Wait a minute here. Did we say bombs in Canada, this peaceful kingdom?
The first hour looks at two hot spots,  Wright's Cove in Nova Scotia just outside Halifax and Lac St. Pierre in Quebec.
In Nova Scotia there are perhaps thousands of unexploded World war II bombs that were manufactured for the conflict in Europe and then dumped all over the place at war's end.
In Quebec the lake was used as a shooting target by the Canadian army from 1950 through the Cold War.
As a map indicates thousands of potential unexploded bombs may exist or some may indeed just be rusted parts but a bomb squad has to carefully sift through the area which is increasingly becoming a popular tourist destination.
A "bloody mess" is how one expert in the field sums up his work. Indeed at the lake site one old man talks about how his brother was killed when a buried suddenly bomb went off some 40 years ago at a picnic site.
For every 25 bombs that exploded there may be one stuck in the mud which needs to be detonated. At the Nova Scotian site we get to know disposal expert Steve Donovan who admits he has rarely worked so close to public beaches and housing developments.
"When you do find one your chest sticks out like a rooster."
Working for Gemtec Ltd. he has a been allocated a certain number of days to clear the property and declare the area safe.

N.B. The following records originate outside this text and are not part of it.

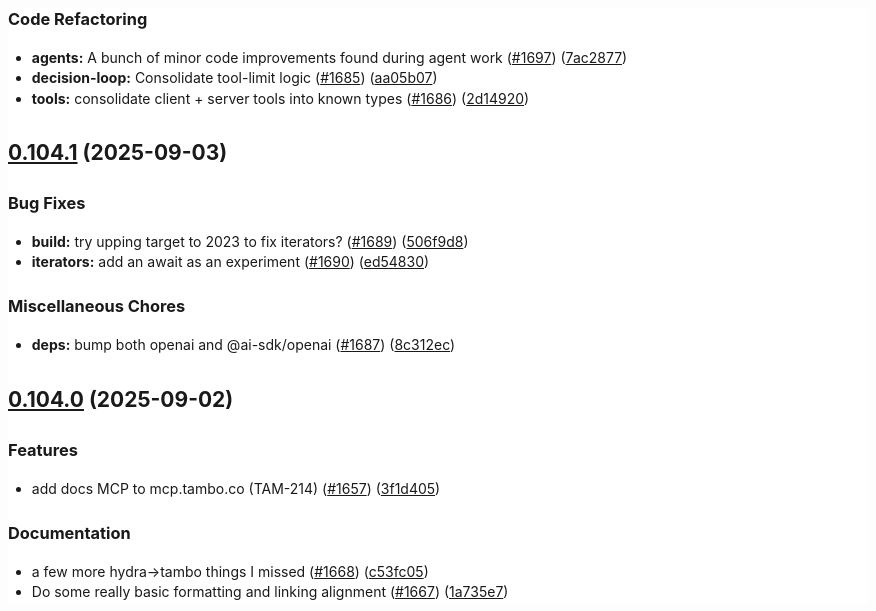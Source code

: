 
### Code Refactoring

* **agents:** A bunch of minor code improvements found during agent work ([#1697](https://github.com/tambo-ai/tambo-cloud/issues/1697)) ([7ac2877](https://github.com/tambo-ai/tambo-cloud/commit/7ac28771ab206870046acd127810a43a8f8850e0))
* **decision-loop:** Consolidate tool-limit logic ([#1685](https://github.com/tambo-ai/tambo-cloud/issues/1685)) ([aa05b07](https://github.com/tambo-ai/tambo-cloud/commit/aa05b07386e0e0ccdf2ec8723648d8ae9c06a606))
* **tools:** consolidate client + server tools into known types ([#1686](https://github.com/tambo-ai/tambo-cloud/issues/1686)) ([2d14920](https://github.com/tambo-ai/tambo-cloud/commit/2d149201b781defd35ce5356d8141a84effa784c))

## [0.104.1](https://github.com/tambo-ai/tambo-cloud/compare/repo-v0.104.0...repo-v0.104.1) (2025-09-03)


### Bug Fixes

* **build:** try upping target to 2023 to fix iterators? ([#1689](https://github.com/tambo-ai/tambo-cloud/issues/1689)) ([506f9d8](https://github.com/tambo-ai/tambo-cloud/commit/506f9d892f25b630666132351423470a2f3eee30))
* **iterators:** add an await as an experiment ([#1690](https://github.com/tambo-ai/tambo-cloud/issues/1690)) ([ed54830](https://github.com/tambo-ai/tambo-cloud/commit/ed54830af197cc2ee0b6ba4ebb1a9effa49390f8))


### Miscellaneous Chores

* **deps:** bump both openai and @ai-sdk/openai ([#1687](https://github.com/tambo-ai/tambo-cloud/issues/1687)) ([8c312ec](https://github.com/tambo-ai/tambo-cloud/commit/8c312ec5551b65beb66aa4180b106f1cc46133d0))

## [0.104.0](https://github.com/tambo-ai/tambo-cloud/compare/repo-v0.103.2...repo-v0.104.0) (2025-09-02)


### Features

* add docs MCP to mcp.tambo.co (TAM-214) ([#1657](https://github.com/tambo-ai/tambo-cloud/issues/1657)) ([3f1d405](https://github.com/tambo-ai/tambo-cloud/commit/3f1d4057cb4d930fbd8953fecd20838505e76e39))


### Documentation

* a few more hydra-&gt;tambo things I missed ([#1668](https://github.com/tambo-ai/tambo-cloud/issues/1668)) ([c53fc05](https://github.com/tambo-ai/tambo-cloud/commit/c53fc05efc6ca1e683815ac5c7d85909b6238ed2))
* Do some really basic formatting and linking alignment ([#1667](https://github.com/tambo-ai/tambo-cloud/issues/1667)) ([1a735e7](https://github.com/tambo-ai/tambo-cloud/commit/1a735e73bf191567235a3659b5989859cf939ce9))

As a piece of Canadian history Bomb Hunters is exciting stuff, highly recommended even if it does contain too many faux climaxes conveniently located to herald each commercial break.
By contrast Serial Killer Earth (Tuesday at 10 p.m. on H2) takes a broader vision of history.
These are recent historical disasters --in this day people facing such adversities usually record it as their lives are being threatened.
Like the 2011 tornado at Joplin which was one of the largest ever destroying a large swath of the city and causing over $3 billion in damages.
Some of the folk lie huddled in a refrigerating cooler in a store while one guy uses his cell phone to record the screams and moans.
Or there's the avalanche in northern B.C. started by a young skier who sets it off and is buried alive only to be saved by friends using sensing devices that pinpoint his location --he's freed after 16 minutes under all that heavy snow and still miraculously alive.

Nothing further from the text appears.